[PATCH] D14148: [GlobalOpt] Demote globals to locals more aggressively
Duncan P. N. Exon Smith via llvm-commits
llvm-commits at lists.llvm.org
Thu Nov 12 09:39:22 PST 2015
> On 2015-Nov-12, at 08:22, James Molloy <james.molloy at arm.com> wrote:
>
> jmolloy updated this revision to Diff 40057.
> jmolloy added a comment.
>
> Hi Manman, Mehdi,
>
> Updated patch attached.
>
> - Now, Clang knows how to add norecurse to "main", so we can remove that logic (hooray!)
> - Removed all the norecurse logic, replaced with a query to F->doesNotRecurse()
>
> Please take a look.
>
> Cheers,
>
> James
>
>
> Repository:
> rL LLVM
>
> http://reviews.llvm.org/D14148
>
> Files:
> lib/Transforms/IPO/GlobalOpt.cpp
> test/Transforms/GlobalOpt/global-demotion.ll
> test/Transforms/GlobalOpt/metadata.ll
> test/Transforms/MergeFunc/crash2.ll
>
> <D14148.40057.patch>
> Index: test/Transforms/GlobalOpt/metadata.ll
> ===================================================================
> --- test/Transforms/GlobalOpt/metadata.ll
> +++ test/Transforms/GlobalOpt/metadata.ll
> @@ -5,10 +5,11 @@
> ; to that containing %G should likewise drop to null.

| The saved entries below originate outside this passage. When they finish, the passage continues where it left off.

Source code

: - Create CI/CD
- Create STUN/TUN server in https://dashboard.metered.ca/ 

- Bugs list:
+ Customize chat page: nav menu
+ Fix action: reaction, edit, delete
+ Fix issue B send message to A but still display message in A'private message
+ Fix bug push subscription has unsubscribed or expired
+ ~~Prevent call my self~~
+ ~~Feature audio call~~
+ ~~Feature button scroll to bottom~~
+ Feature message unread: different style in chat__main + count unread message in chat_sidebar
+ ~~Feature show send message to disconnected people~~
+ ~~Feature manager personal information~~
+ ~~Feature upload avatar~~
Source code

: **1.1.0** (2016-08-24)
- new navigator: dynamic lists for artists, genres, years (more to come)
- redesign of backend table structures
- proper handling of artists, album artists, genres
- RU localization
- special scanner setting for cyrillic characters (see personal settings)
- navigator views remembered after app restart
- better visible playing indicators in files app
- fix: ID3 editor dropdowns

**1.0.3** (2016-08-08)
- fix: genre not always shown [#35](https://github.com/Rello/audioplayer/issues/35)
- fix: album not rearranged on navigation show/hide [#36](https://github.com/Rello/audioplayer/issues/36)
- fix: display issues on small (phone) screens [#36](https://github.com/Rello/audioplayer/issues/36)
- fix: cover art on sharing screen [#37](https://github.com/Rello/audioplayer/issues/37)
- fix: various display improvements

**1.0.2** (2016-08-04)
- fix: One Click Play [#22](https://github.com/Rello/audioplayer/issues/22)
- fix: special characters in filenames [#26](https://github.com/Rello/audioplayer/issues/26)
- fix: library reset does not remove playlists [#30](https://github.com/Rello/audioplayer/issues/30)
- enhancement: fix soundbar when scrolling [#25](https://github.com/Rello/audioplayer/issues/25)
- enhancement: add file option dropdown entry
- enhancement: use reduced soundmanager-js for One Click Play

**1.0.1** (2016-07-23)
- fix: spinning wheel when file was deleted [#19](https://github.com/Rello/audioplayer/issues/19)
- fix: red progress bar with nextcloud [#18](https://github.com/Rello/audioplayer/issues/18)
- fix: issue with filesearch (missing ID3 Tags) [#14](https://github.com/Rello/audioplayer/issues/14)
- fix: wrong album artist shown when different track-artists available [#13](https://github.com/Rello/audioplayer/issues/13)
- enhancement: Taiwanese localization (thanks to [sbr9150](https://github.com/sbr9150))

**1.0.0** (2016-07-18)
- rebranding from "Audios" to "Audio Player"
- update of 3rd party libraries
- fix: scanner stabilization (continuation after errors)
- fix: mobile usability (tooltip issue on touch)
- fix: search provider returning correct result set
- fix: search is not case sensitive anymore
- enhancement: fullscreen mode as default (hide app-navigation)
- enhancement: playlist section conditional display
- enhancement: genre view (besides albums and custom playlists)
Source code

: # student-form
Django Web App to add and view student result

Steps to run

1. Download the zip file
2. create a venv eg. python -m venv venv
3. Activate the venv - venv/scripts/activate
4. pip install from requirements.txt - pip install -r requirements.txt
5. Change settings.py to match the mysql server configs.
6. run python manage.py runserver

> @G = internal global i8** null
>
> -define i32 @main(i32 %argc, i8** %argv) {
> +define i32 @main(i32 %argc, i8** %argv) norecurse {
> ; CHECK-LABEL: @main(
> ; CHECK: %G = alloca
> store i8** %argv, i8*** @G
> + %1 = load i8**, i8*** @G
What's this new `load` needed for?
> ret i32 0
> }
>
> Index: lib/Transforms/IPO/GlobalOpt.cpp
> ===================================================================
> --- lib/Transforms/IPO/GlobalOpt.cpp
> +++ lib/Transforms/IPO/GlobalOpt.cpp
> @@ -28,6 +28,7 @@
> #include "llvm/IR/Constants.h"
> #include "llvm/IR/DataLayout.h"
> #include "llvm/IR/DerivedTypes.h"
> +#include "llvm/IR/Dominators.h"
> #include "llvm/IR/GetElementPtrTypeIterator.h"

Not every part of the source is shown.